TASK DETAILS: Would you set down the complete data below, exactly as shown?

*** Block opens ***

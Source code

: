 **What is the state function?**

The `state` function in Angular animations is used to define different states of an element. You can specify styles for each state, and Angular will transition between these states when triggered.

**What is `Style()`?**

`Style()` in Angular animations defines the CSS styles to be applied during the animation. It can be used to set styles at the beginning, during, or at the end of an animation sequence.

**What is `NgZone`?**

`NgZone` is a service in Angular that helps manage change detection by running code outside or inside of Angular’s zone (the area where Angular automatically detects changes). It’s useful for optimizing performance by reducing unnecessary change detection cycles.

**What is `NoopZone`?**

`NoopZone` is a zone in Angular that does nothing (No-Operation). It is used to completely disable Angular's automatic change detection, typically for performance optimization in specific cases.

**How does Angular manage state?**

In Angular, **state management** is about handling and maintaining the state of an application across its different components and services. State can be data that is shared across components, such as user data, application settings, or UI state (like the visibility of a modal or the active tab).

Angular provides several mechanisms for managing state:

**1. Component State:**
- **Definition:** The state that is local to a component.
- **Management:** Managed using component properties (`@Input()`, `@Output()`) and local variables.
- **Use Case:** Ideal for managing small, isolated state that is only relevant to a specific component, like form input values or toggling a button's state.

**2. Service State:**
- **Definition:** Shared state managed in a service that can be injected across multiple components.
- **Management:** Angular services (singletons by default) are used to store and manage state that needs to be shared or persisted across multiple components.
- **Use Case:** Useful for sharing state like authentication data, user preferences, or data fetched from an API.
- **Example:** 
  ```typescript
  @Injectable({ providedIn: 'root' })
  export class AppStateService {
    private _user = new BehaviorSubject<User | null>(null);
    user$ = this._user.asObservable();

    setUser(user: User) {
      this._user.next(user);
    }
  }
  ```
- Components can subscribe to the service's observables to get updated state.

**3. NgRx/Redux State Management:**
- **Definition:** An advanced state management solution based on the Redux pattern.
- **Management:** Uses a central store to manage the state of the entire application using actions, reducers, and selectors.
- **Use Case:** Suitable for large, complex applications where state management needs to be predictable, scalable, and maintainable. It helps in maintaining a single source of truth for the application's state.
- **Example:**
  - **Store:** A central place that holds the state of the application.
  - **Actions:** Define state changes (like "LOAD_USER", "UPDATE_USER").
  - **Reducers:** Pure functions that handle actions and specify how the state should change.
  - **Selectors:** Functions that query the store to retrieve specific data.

*** Block closes ***

COMPLETED TASK:
Source code

: **What is the state function?**

The `state` function in Angular animations is used to define different states of an element. You can specify styles for each state, and Angular will transition between these states when triggered.

**What is `Style()`?**

`Style()` in Angular animations defines the CSS styles to be applied during the animation. It can be used to set styles at the beginning, during, or at the end of an animation sequence.

**What is `NgZone`?**

`NgZone` is a service in Angular that helps manage change detection by running code outside or inside of Angular’s zone (the area where Angular automatically detects changes). It’s useful for optimizing performance by reducing unnecessary change detection cycles.

**What is `NoopZone`?**

`NoopZone` is a zone in Angular that does nothing (No-Operation). It is used to completely disable Angular's automatic change detection, typically for performance optimization in specific cases.

**How does Angular manage state?**

In Angular, **state management** is about handling and maintaining the state of an application across its different components and services. State can be data that is shared across components, such as user data, application settings, or UI state (like the visibility of a modal or the active tab).

Angular provides several mechanisms for managing state:

**1. Component State:**
- **Definition:** The state that is local to a component.
- **Management:** Managed using component properties (`@Input()`, `@Output()`) and local variables.
- **Use Case:** Ideal for managing small, isolated state that is only relevant to a specific component, like form input values or toggling a button's state.

**2. Service State:**
- **Definition:** Shared state managed in a service that can be injected across multiple components.
- **Management:** Angular services (singletons by default) are used to store and manage state that needs to be shared or persisted across multiple components.
- **Use Case:** Useful for sharing state like authentication data, user preferences, or data fetched from an API.
- **Example:** 
  ```typescript
  @Injectable({ providedIn: 'root' })
  export class AppStateService {
    private _user = new BehaviorSubject<User | null>(null);
    user$ = this._user.asObservable();

    setUser(user: User) {
      this._user.next(user);
    }
  }
  ```
- Components can subscribe to the service's observables to get updated state.

**3. NgRx/Redux State Management:**
- **Definition:** An advanced state management solution based on the Redux pattern.
- **Management:** Uses a central store to manage the state of the entire application using actions, reducers, and selectors.
- **Use Case:** Suitable for large, complex applications where state management needs to be predictable, scalable, and maintainable. It helps in maintaining a single source of truth for the application's state.
- **Example:**
  - **Store:** A central place that holds the state of the application.
  - **Actions:** Define state changes (like "LOAD_USER", "UPDATE_USER").
  - **Reducers:** Pure functions that handle actions and specify how the state should change.
  - **Selectors:** Functions that query the store to retrieve specific data.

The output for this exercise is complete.